Christine Finlayson spends her days conjuring up fictional characters—and devising ways to get them into trouble. When she’s not at the computer, she loves to photograph all things weird or wild in nature, explore the trails and beaches of the Pacific Northwest, and compete in triathlons. Learn more at Christine and her books at her website and nature blog

Where did my creativity go . . . and how do I get it back?

On New Year’s Day, my daughter set out her painting supplies: three canvases, a full set of colors, new paintbrushes, and an artist’s palette.

“I’m ready,” she announced, squeezing out the first tube of paint.

“Don’t you want to sketch things out first?” I suggested. “Decide what you’re going to put on each one?” After all, she only had three canvases, and they weren’t cheap. If she made a mistake . . .

“Why?” She gave me a puzzled look. “I’m making art. I’ll just see what happens.” And with that, she dipped her brush into the paint and started tinting the canvas brown. Out came Bilbo Baggins.
I saw no fear in her, no anxiety that the critics might not like her rendition. Instead, she breathed excitement. It was time to CREATE. Oh, the joy!

I envied her.

When I was my daughter’s age, I’d loved creating things, too. I wrote and illustrated picture books, made puppets, sewed doll clothes, experimented with Styrofoam balls and sequins, and spent endless hours crafting dollhouse furniture. (Note the book and old-fashioned typewriter in the photo!)
But somewhere on the road to adulthood, the pure joy of creation—the spontaneity and whimsy—had disappeared.

So on that cold January day, I wondered: Was it too late to add a New Year’s Resolution? I want my creativity back.

Creative Writing
Like most fiction authors, I rely heavily on imagination. Without it, stories wouldn’t come alive. But after my first mystery novel, Tip of a Bone, was published, life became more complicated.

Creative writing time had to be balanced with book promotion. Under the steady stream of numbers—Sales up? Fans? Likes?—anyone’s creativity could falter. And mine had. It became harder and harder to shut off the analytical left brain and let the right brain roam.

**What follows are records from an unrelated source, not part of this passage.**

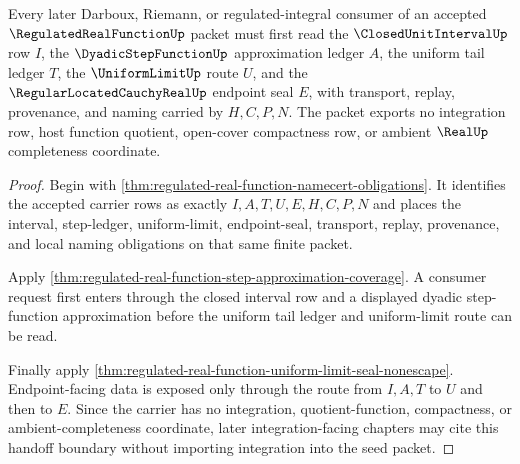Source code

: \begin{theorem}
\label{thm:regulated-real-function-integration-facing-handoff-boundary}
Every later Darboux, Riemann, or regulated-integral consumer of an accepted $\RegulatedRealFunctionUp$ packet must first read the $\ClosedUnitIntervalUp$ row $I$, the $\DyadicStepFunctionUp$ approximation ledger $A$, the uniform tail ledger $T$, the $\UniformLimitUp$ route $U$, and the $\RegularLocatedCauchyRealUp$ endpoint seal $E$, with transport, replay, provenance, and naming carried by $H,C,P,N$. The packet exports no integration row, host function quotient, open-cover compactness row, or ambient $\RealUp$ completeness coordinate.
\end{theorem}
\begin{proof}
Begin with \autoref{thm:regulated-real-function-namecert-obligations}. It identifies the accepted carrier rows as exactly $I,A,T,U,E,H,C,P,N$ and places the interval, step-ledger, uniform-limit, endpoint-seal, transport, replay, provenance, and local naming obligations on that same finite packet.

Apply \autoref{thm:regulated-real-function-step-approximation-coverage}. A consumer request first enters through the closed interval row and a displayed dyadic step-function approximation before the uniform tail ledger and uniform-limit route can be read.

Finally apply \autoref{thm:regulated-real-function-uniform-limit-seal-nonescape}. Endpoint-facing data is exposed only through the route from $I,A,T$ to $U$ and then to $E$. Since the carrier has no integration, quotient-function, compactness, or ambient-completeness coordinate, later integration-facing chapters may cite this handoff boundary without importing integration into the seed packet.
\end{proof}

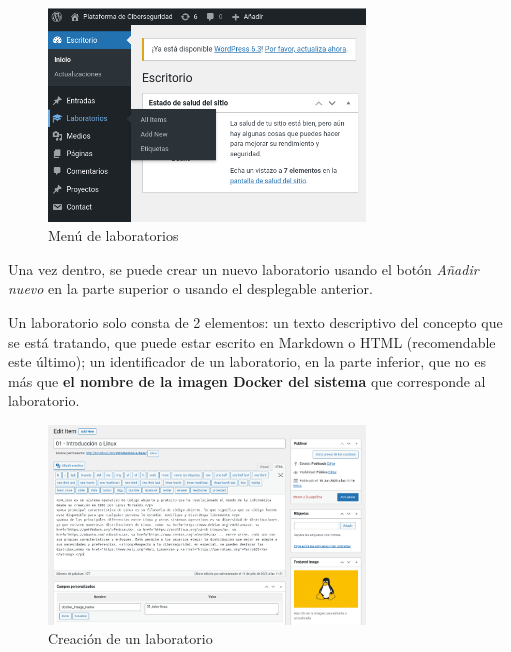 \begin{appendices}
\begin{figure}[!htbp]
                    \includegraphics[width=0.75\textwidth]{images/Capturas/localhost/laboratorios.png}
                    \caption{Menú de laboratorios}
                    \label{fig:laboratorios}
                \end{figure}

                Una vez dentro, se puede crear un nuevo laboratorio usando el botón \textit{Añadir nuevo} en la parte superior o usando el desplegable anterior.

                Un laboratorio solo consta de 2 elementos: un texto descriptivo del concepto que se está tratando, que puede estar escrito en Markdown o HTML (recomendable este último); un identificador de un laboratorio, en la parte inferior, que no es más que \textbf{el nombre de la imagen Docker del sistema} que corresponde al laboratorio.

                \begin{figure}[!htbp]
                    \centering

                    \includegraphics[width=0.75\textwidth]{images/Capturas/localhost/creacion.png}
                    \caption{Creación de un laboratorio}
                    \label{fig:anadir-laboratorio}
                \end{figure}


\end{appendices}
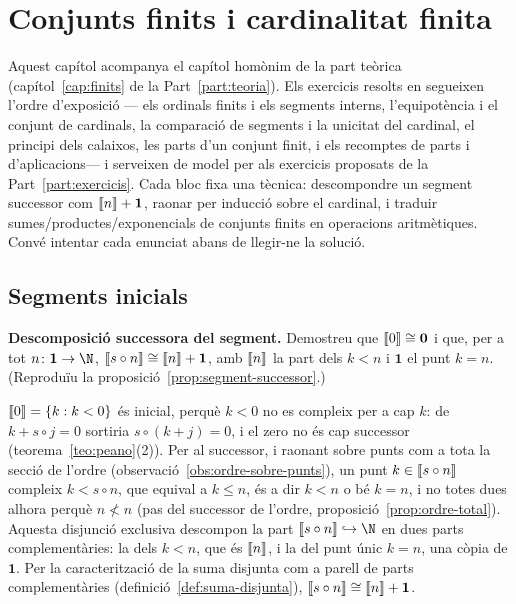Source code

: \chapter{Conjunts finits i cardinalitat finita}\label{cap:practica-finits}

Aquest capítol acompanya el capítol homònim de la part teòrica (capítol~\ref{cap:finits} de la Part~\ref{part:teoria}). Els exercicis resolts en segueixen l'ordre d'exposició --- els ordinals finits i els segments interns, l'equipotència i el conjunt de cardinals, la comparació de segments i la unicitat del cardinal, el principi dels calaixos, les parts d'un conjunt finit, i els recomptes de parts i d'aplicacions--- i serveixen de model per als exercicis proposats de la Part~\ref{part:exercicis}. Cada bloc fixa una tècnica: descompondre un segment successor com \(\seg{n}+\mathbf1\), raonar per inducció sobre el cardinal, i traduir sumes/productes/exponencials de conjunts finits en operacions aritmètiques. Convé intentar cada enunciat abans de llegir-ne la solució.

\section{Segments inicials}\label{prac:segments}

\begin{exercici}
\textbf{Descomposició successora del segment.} Demostreu que \(\seg{0}\cong\mathbf0\) i que, per a tot \(n\colon\mathbf1\to\N\), \(\seg{s\circ n}\cong\seg{n}+\mathbf1\), amb \(\seg{n}\) la part dels \(k<n\) i \(\mathbf1\) el punt \(k=n\). (Reproduïu la proposició~\ref{prop:segment-successor}.)
\end{exercici}
\begin{solucio}
\(\seg{0}=\{k:k<0\}\) és inicial, perquè \(k<0\) no es compleix per a cap \(k\): de \(k+s\circ j=0\) sortiria \(s\circ(k+j)=0\), i el zero no és cap successor (teorema~\ref{teo:peano}(2)). Per al successor, i raonant sobre punts com a tota la secció de l'ordre (observació~\ref{obs:ordre-sobre-punts}), un punt \(k\in\seg{s\circ n}\) compleix \(k<s\circ n\), que equival a \(k\le n\), és a dir \(k<n\) o bé \(k=n\), i no totes dues alhora perquè \(n\not<n\) (pas del successor de l'ordre, proposició~\ref{prop:ordre-total}). Aquesta disjunció exclusiva descompon la part \(\seg{s\circ n}\hookrightarrow\N\) en dues parts complementàries: la dels \(k<n\), que és \(\seg{n}\), i la del punt únic \(k=n\), una còpia de \(\mathbf1\). Per la caracterització de la suma disjunta com a parell de parts complementàries (definició~\ref{def:suma-disjunta}), \(\seg{s\circ n}\cong\seg{n}+\mathbf1\).
\end{solucio}

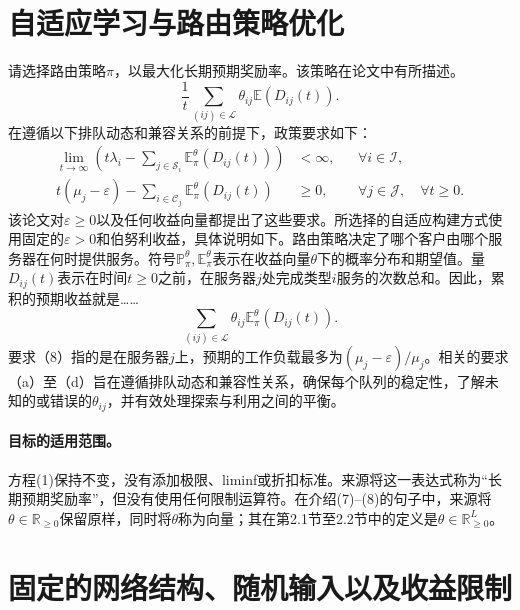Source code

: \documentclass{article}
\begin{document}
\section*{自适应学习与路由策略优化}

请选择路由策略$\pi$，以最大化长期预期奖励率。该策略在论文中有所描述。
\begin{equation}
\frac{1}{t}\sum_{(ij)\in\mathcal L}\theta_{ij}\mathbb E(D_{ij}(t)).
\tag{1}
\end{equation}
在遵循以下排队动态和兼容关系的前提下，政策要求如下：
\begin{align}
\lim_{t\to\infty}\left(t\lambda_i-\sum_{j\in\mathcal S_i}\mathbb E^\theta_\pi(D_{ij}(t))\right)&<\infty,
&&\forall i\in\mathcal I,\tag{7}\\
t(\mu_j-\varepsilon)-\sum_{i\in\mathcal C_j}\mathbb E^\theta_\pi(D_{ij}(t))&\geq0,
&&\forall j\in\mathcal J,\quad\forall t\geq0.\tag{8}
\end{align}
该论文对$\varepsilon\geq0$以及任何收益向量都提出了这些要求。所选择的自适应构建方式使用固定的$\varepsilon>0$和伯努利收益，具体说明如下。路由策略决定了哪个客户由哪个服务器在何时提供服务。符号$\mathbb P^\theta_\pi,\mathbb E^\theta_\pi$表示在收益向量$\theta$下的概率分布和期望值。量$D_{ij}(t)$表示在时间$t\geq0$之前，在服务器$j$处完成类型$i$服务的次数总和。因此，累积的预期收益就是……
\begin{equation}
\sum_{(ij)\in\mathcal L}\theta_{ij}\mathbb E^\theta_\pi(D_{ij}(t)).
\tag{9}
\end{equation}
要求（8）指的是在服务器$j$上，预期的工作负载最多为$(\mu_j-\varepsilon)/\mu_j$。相关的要求（a）至（d）旨在遵循排队动态和兼容性关系，确保每个队列的稳定性，了解未知的或错误的$\theta_{ij}$，并有效处理探索与利用之间的平衡。

\paragraph{目标的适用范围。}
方程(1)保持不变，没有添加极限、liminf或折扣标准。来源将这一表达式称为“长期预期奖励率”，但没有使用任何限制运算符。在介绍(7)--(8)的句子中，来源将$\theta\in\mathbb R_{\geq0}$保留原样，同时将$\theta$称为向量；其在第2.1节至2.2节中的定义是$\theta\in\mathbb R_{\geq0}^{L}$。

\section*{固定的网络结构、随机输入以及收益限制}
\end{document}
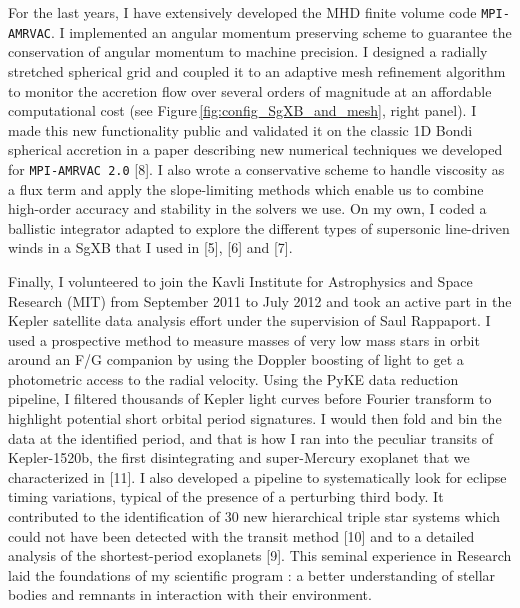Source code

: \documentclass[12pt,onecolumn]{article}
\newcommand{\sgx}{SgXB\xspace}
\begin{document}
For the last years, I have extensively developed the MHD finite volume code \texttt{MPI-AMRVAC}. I implemented an angular momentum preserving scheme to guarantee the conservation of angular momentum to machine precision. I designed a radially stretched spherical grid and coupled it to an adaptive mesh refinement algorithm to monitor the accretion flow over several orders of magnitude at an affordable computational cost (see Figure\,\ref{fig:config_SgXB_and_mesh}, right panel). I made this new functionality public and validated it on the classic 1D Bondi spherical accretion in a paper describing new numerical techniques we developed for \texttt{MPI-AMRVAC 2.0} [8]. I also wrote a conservative scheme to handle viscosity as a flux term and apply the slope-limiting methods which enable us to combine high-order accuracy and stability in the solvers we use. On my own, I coded a ballistic integrator adapted to explore the different types of supersonic line-driven winds in a \sgx that I used in [5], [6] and [7].


Finally, I volunteered to join the Kavli Institute for Astrophysics and Space Research (MIT) from September 2011 to July 2012 and took an active part in the Kepler satellite data analysis effort under the supervision of Saul Rappaport. I used a prospective method to measure masses of very low mass stars in orbit around an F/G companion by using the Doppler boosting of light to get a photometric access to the radial velocity. Using the PyKE data reduction pipeline, I filtered thousands of Kepler light curves before Fourier transform to highlight potential short orbital period signatures. I would then fold and bin the data at the identified period, and that is how I ran into the peculiar transits of Kepler-1520b, the first disintegrating and super-Mercury exoplanet that we characterized in [11]. I also developed a pipeline to systematically look for eclipse timing variations, typical of the presence of a perturbing third body. It contributed to the identification of 30 new hierarchical triple star systems which could not have been detected with the transit method [10] and to a detailed analysis of the shortest-period exoplanets [9]. This seminal experience in Research laid the foundations of my scientific program : a better understanding of stellar bodies and remnants in interaction with their environment.
\end{document}
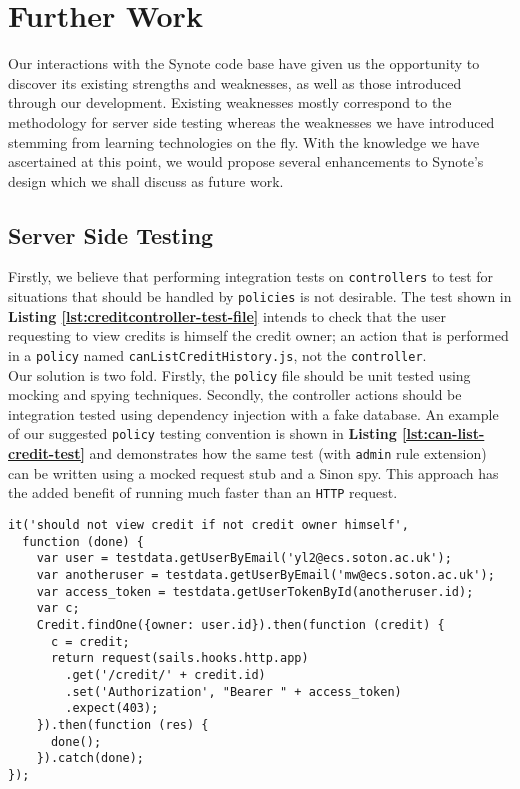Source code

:\chapter{Further Work}
\label{chap:further-work}

Our interactions with the Synote code base have given us the opportunity to discover its existing strengths and weaknesses, as well as those introduced through our development. Existing weaknesses mostly correspond to the methodology for server side testing whereas the weaknesses we have introduced stemming from learning technologies on the fly. With the knowledge we have ascertained at this point, we would propose several enhancements to Synote's design which we shall discuss as future work.

\section{Server Side Testing}
\label{subsec:server-side-testing}

Firstly, we believe that performing integration tests on \texttt{controllers} to test for situations that should be handled by \texttt{policies} is not desirable. The test shown in \textbf{Listing \ref{lst:creditcontroller-test-file}} intends to check that the user requesting to view credits is himself the credit owner; an action that is performed in a \texttt{policy} named \texttt{canListCreditHistory.js}, not the \texttt{controller}.\\

Our solution is two fold. Firstly, the \texttt{policy} file should be unit tested using mocking and spying techniques. Secondly, the controller actions should be integration tested using dependency injection with a fake database. An example of our suggested \texttt{policy} testing convention is shown in \textbf{Listing \ref{lst:can-list-credit-test}} and demonstrates how the same test (with \texttt{admin} rule extension) can be written using a mocked request stub and a Sinon spy. This approach has the added benefit of running much faster than an \texttt{HTTP} request.\\

\begin{listing}[H]
\begin{verbatim}
it('should not view credit if not credit owner himself',
  function (done) {
    var user = testdata.getUserByEmail('yl2@ecs.soton.ac.uk');
    var anotheruser = testdata.getUserByEmail('mw@ecs.soton.ac.uk');
    var access_token = testdata.getUserTokenById(anotheruser.id);
    var c;
    Credit.findOne({owner: user.id}).then(function (credit) {
      c = credit;
      return request(sails.hooks.http.app)
        .get('/credit/' + credit.id)
        .set('Authorization', "Bearer " + access_token)
        .expect(403);
    }).then(function (res) {
      done();
    }).catch(done);
});
\end{verbatim}
\label{lst:creditcontroller-test-file}
\end{listing}

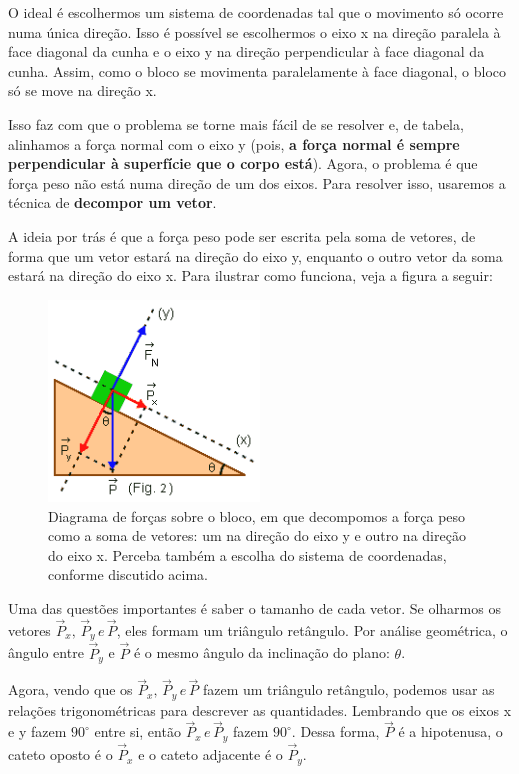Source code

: \documentclass[12pt]{extarticle}
\newcommand{\<}{\langle}
\renewcommand{\>}{\rangle}
\theoremstyle{definition}
\begin{document}
O ideal é escolhermos um sistema de coordenadas tal que o movimento só ocorre numa única direção. Isso é possível se escolhermos o eixo x na direção paralela à face diagonal da cunha e o eixo y na direção perpendicular à face diagonal da cunha. Assim, como o bloco se movimenta paralelamente à face diagonal, o bloco só se move na direção x.

Isso faz com que o problema se torne mais fácil de se resolver e, de tabela, alinhamos a força normal com o eixo y (pois, \textbf{a força normal é sempre perpendicular à superfície que o corpo está}). Agora, o problema é que força peso não está numa direção de um dos eixos. Para resolver isso, usaremos a técnica de \textbf{decompor um vetor}.

A ideia por trás é que a força peso pode ser escrita pela soma de vetores, de forma que um vetor estará na direção do eixo y, enquanto o outro vetor da soma estará na direção do eixo x. Para ilustrar como funciona, veja a figura a seguir:

\begin{figure}[H]
    \centering
    \includegraphics[width=0.5\textwidth]{_2025_38.png}
    \caption{Diagrama de forças sobre o bloco, em que decompomos a força peso como a soma de vetores: um na direção do eixo y e outro na direção do eixo x. Perceba também a escolha do sistema de coordenadas, conforme discutido acima.}
    \label{fig:decompose}
\end{figure}

Uma das questões importantes é saber o tamanho de cada vetor. Se olharmos os vetores $\vec{P}_x,\, \vec{P}_y\,e\, \vec{P}$, eles formam um triângulo retângulo. Por análise geométrica, o ângulo entre $\vec{P}_y$ e $\vec{P}$ é o mesmo ângulo da inclinação do plano: $\theta$.

Agora, vendo que os $\vec{P}_x,\, \vec{P}_y\,e\, \vec{P}$ fazem um triângulo retângulo, podemos usar as relações trigonométricas para descrever as quantidades. Lembrando que os eixos x e y fazem $90^\circ$ entre si, então $\vec{P}_x\, e \, \vec{P}_y$ fazem $90^\circ$. Dessa forma, $\vec{P}$ é a hipotenusa, o cateto oposto é o $\vec{P}_x$ e o cateto adjacente é o $\vec{P}_y$.
\end{document}
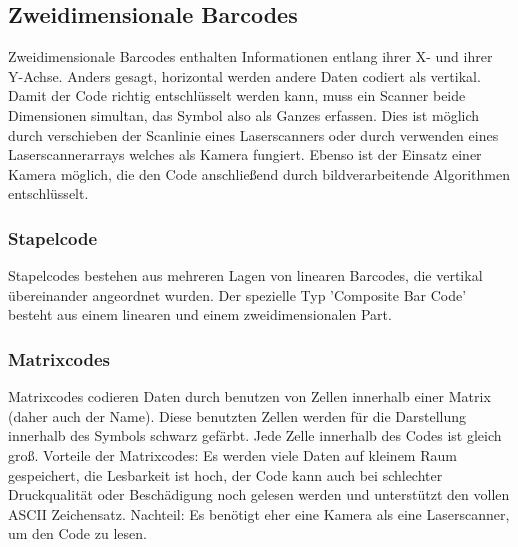 \subsection{Zweidimensionale Barcodes}
Zweidimensionale Barcodes enthalten Informationen entlang ihrer X- und ihrer Y-Achse. Anders gesagt, horizontal werden andere Daten codiert als vertikal.
Damit der Code richtig entschlüsselt werden kann, muss ein Scanner beide Dimensionen simultan, das Symbol also als Ganzes erfassen. Dies ist möglich durch verschieben der Scanlinie eines Laserscanners oder durch verwenden eines Laserscannerarrays welches als Kamera fungiert. Ebenso ist der Einsatz einer Kamera möglich, die den Code anschließend durch bildverarbeitende Algorithmen entschlüsselt.

\subsubsection{Stapelcode}
Stapelcodes bestehen aus mehreren Lagen von linearen Barcodes, die vertikal übereinander angeordnet wurden.
Der spezielle Typ 'Composite Bar Code' besteht aus einem linearen und einem zweidimensionalen Part.

\subsubsection{Matrixcodes}
Matrixcodes codieren Daten durch benutzen von Zellen innerhalb einer Matrix (daher auch der Name). Diese benutzten Zellen werden für die Darstellung innerhalb des Symbols schwarz gefärbt. Jede Zelle innerhalb des Codes ist gleich groß. 
Vorteile der Matrixcodes: Es werden viele Daten auf kleinem Raum gespeichert, die Lesbarkeit ist hoch, der Code kann auch bei schlechter Druckqualität oder Beschädigung noch gelesen werden und unterstützt den vollen ASCII Zeichensatz.
Nachteil: Es benötigt eher eine Kamera als eine Laserscanner, um den Code zu lesen. 
\samepage
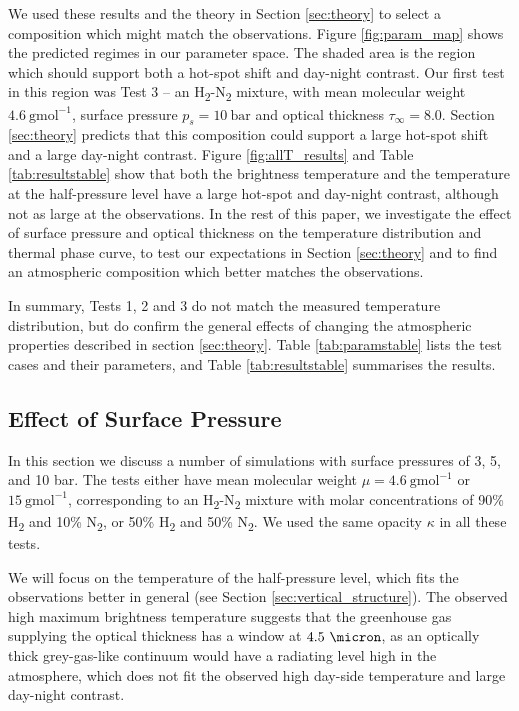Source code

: We used these results and the theory in Section \ref{sec:theory} to select a composition which might match the observations. Figure \ref{fig:param_map} shows the predicted regimes in our parameter space. The shaded area is the region which should support both a hot-spot shift and day-night contrast. Our first test in this region was Test 3 -- an H\textsubscript{2}-N\textsubscript{2} mixture, with mean molecular weight $4.6\ \mathrm{gmol}^{-1}$, surface pressure $p_{s} = 10\ \mathrm{bar}$ and optical thickness $\tau_{\infty}= 8.0$. Section \ref{sec:theory} predicts that this composition could support a large hot-spot shift and a large day-night contrast. Figure \ref{fig:allT_results} and Table \ref{tab:resultstable} show that both the brightness temperature and the temperature at the half-pressure level have a large hot-spot and day-night contrast, although not as large at the observations. In the rest of this paper, we investigate the effect of surface pressure and optical thickness on the temperature distribution and thermal phase curve, to test our expectations in Section \ref{sec:theory} and to find an atmospheric composition which better matches the observations.

In summary, Tests 1, 2 and 3 do not match the measured temperature distribution, but do confirm the general effects of changing the atmospheric properties described in section \ref{sec:theory}. Table \ref{tab:paramstable} lists the test cases and their parameters, and Table \ref{tab:resultstable} summarises the results.


\subsection{Effect of Surface Pressure}\label{sec:ps_effect}

In this section we discuss a number of simulations with surface pressures of 3, 5, and 10 bar. The tests either have mean molecular weight $\mu = 4.6\ \mathrm{gmol}^{-1}$ or $15\ \mathrm{gmol}^{-1}$, corresponding to an H\textsubscript{2}-N\textsubscript{2} mixture with molar concentrations of 90\%  H\textsubscript{2} and 10\%   N\textsubscript{2}, or 50\%  H\textsubscript{2} and 50\%   N\textsubscript{2}. We used the same opacity $\kappa$ in all these tests.

We will focus on the temperature of the half-pressure level, which fits the observations better in general (see Section \ref{sec:vertical_structure}). The observed high maximum brightness temperature suggests that the greenhouse gas supplying the optical thickness has a window at $4.5\ \micron$, as an optically thick grey-gas-like continuum would have a radiating level high in the atmosphere, which does not fit the observed high day-side temperature and large day-night contrast.

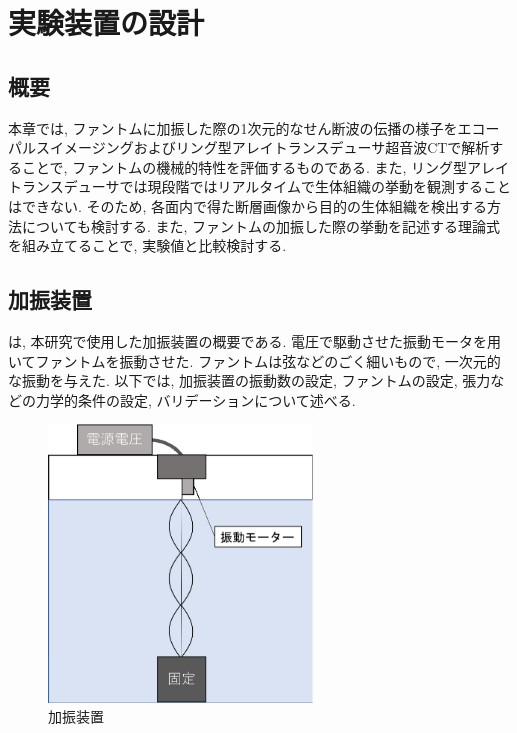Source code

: \chapter{実験装置の設計}
\newpage
\section{概要}
本章では, ファントムに加振した際の1次元的なせん断波の伝播の様子をエコーパルスイメージングおよびリング型アレイトランスデューサ超音波CTで解析することで, ファントムの機械的特性を評価するものである. また, リング型アレイトランスデューサでは現段階ではリアルタイムで生体組織の挙動を観測することはできない. そのため, 各面内で得た断層画像から目的の生体組織を検出する方法についても検討する. また, ファントムの加振した際の挙動を記述する理論式を組み立てることで, 実験値と比較検討する.
\section{加振装置}
は, 本研究で使用した加振装置の概要である. 電圧で駆動させた振動モータを用いてファントムを振動させた. ファントムは弦などのごく細いもので, 一次元的な振動を与えた. 以下では, 加振装置の振動数の設定, ファントムの設定, 張力などの力学的条件の設定, バリデーションについて述べる. 
\begin{figure}[H]
  \begin{center}
    \includegraphics[width=70mm]{fig/jikkensouchi.pdf}
  \end{center}
  \caption{加振装置}
\end{figure}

I wanted 2014 to be different, a year of thriving creativity. So after that New Year’s Day epiphany, I decided to try four things and see what happens. Maybe you’d like to join me in this experiment!

#1. Find the quiet. 
When our minds fill with clutter—errands, appointments, bills to pay, emails to answer—it’s tough for creativity to break through. Not surprisingly, my writing is most productive when I leave town . . . suddenly, there’s a quiet space inside, ready to be filled with innovative ideas. Recognizing this, I’ve planned several writing retreats this year. I’ll head to the Oregon coast and take time to watch the waves roll in.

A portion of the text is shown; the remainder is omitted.